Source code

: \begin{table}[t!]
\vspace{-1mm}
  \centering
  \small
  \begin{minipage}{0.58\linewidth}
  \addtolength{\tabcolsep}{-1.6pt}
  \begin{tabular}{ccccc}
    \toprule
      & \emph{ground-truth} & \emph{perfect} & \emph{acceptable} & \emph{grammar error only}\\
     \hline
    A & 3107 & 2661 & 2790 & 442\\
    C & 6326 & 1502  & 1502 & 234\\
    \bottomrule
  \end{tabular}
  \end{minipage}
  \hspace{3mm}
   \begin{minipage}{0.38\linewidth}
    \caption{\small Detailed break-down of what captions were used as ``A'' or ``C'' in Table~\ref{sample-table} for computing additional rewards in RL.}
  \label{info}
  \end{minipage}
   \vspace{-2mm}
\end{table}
......
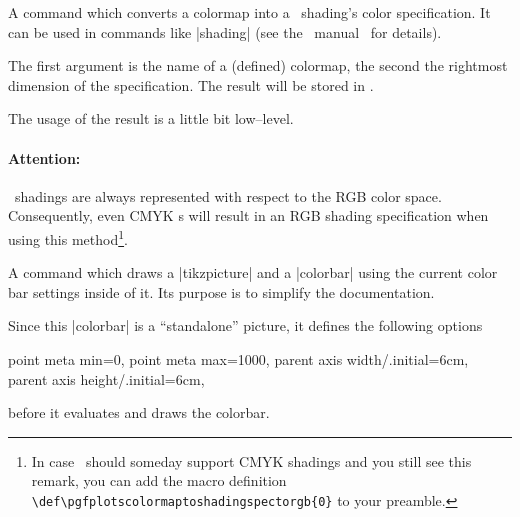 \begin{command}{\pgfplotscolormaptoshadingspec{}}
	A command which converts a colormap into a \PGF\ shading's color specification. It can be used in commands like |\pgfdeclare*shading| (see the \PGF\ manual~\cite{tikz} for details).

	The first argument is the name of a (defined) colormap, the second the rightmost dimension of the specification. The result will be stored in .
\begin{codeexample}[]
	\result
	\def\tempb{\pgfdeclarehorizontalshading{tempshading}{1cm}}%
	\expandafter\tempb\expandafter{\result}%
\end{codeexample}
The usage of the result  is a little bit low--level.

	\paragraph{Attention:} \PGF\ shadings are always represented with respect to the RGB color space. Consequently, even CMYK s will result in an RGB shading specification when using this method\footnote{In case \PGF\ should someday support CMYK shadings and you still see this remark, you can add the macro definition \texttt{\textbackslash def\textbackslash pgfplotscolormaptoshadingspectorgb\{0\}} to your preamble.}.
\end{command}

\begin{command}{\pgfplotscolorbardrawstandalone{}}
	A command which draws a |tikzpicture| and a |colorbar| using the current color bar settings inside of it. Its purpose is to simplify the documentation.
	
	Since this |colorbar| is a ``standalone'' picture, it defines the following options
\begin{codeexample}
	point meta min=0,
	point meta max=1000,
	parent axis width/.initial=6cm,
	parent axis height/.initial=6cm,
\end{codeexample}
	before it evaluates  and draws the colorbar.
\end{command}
......
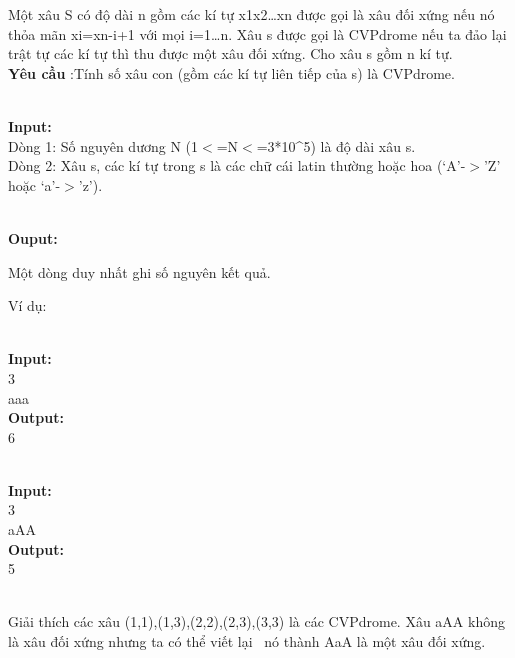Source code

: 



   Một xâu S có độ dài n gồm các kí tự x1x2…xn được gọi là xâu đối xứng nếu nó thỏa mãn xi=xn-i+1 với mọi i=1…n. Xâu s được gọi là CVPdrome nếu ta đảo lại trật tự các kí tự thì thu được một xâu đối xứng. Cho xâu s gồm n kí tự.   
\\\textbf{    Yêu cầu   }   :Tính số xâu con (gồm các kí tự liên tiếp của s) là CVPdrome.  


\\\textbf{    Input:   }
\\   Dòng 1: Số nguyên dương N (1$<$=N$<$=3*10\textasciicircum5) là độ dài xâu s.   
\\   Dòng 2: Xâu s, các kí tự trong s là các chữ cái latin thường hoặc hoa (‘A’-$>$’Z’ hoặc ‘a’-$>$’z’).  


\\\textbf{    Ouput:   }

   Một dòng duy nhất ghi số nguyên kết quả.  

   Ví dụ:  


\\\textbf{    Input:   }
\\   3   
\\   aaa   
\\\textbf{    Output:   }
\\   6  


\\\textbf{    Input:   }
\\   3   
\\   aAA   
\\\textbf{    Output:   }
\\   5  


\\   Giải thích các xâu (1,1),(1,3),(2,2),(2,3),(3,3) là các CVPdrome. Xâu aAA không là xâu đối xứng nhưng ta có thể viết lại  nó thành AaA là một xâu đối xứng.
......
EXERCISE PROMPT ▸
Above are the entries. Quote exactly the lines from the one bearing "(‘A’-$>$’Z’ hoặc ‘a’-$>$’z’)." through the one bearing "là một xâu đối xứng.".

EXERCISE RESULT ▸
\\   Dòng 2: Xâu s, các kí tự trong s là các chữ cái latin thường hoặc hoa (‘A’-$>$’Z’ hoặc ‘a’-$>$’z’).  


\\\textbf{    Ouput:   }

   Một dòng duy nhất ghi số nguyên kết quả.  

   Ví dụ:  


\\\textbf{    Input:   }
\\   3   
\\   aaa   
\\\textbf{    Output:   }
\\   6  


\\\textbf{    Input:   }
\\   3   
\\   aAA   
\\\textbf{    Output:   }
\\   5  


\\   Giải thích các xâu (1,1),(1,3),(2,2),(2,3),(3,3) là các CVPdrome. Xâu aAA không là xâu đối xứng nhưng ta có thể viết lại  nó thành AaA là một xâu đối xứng.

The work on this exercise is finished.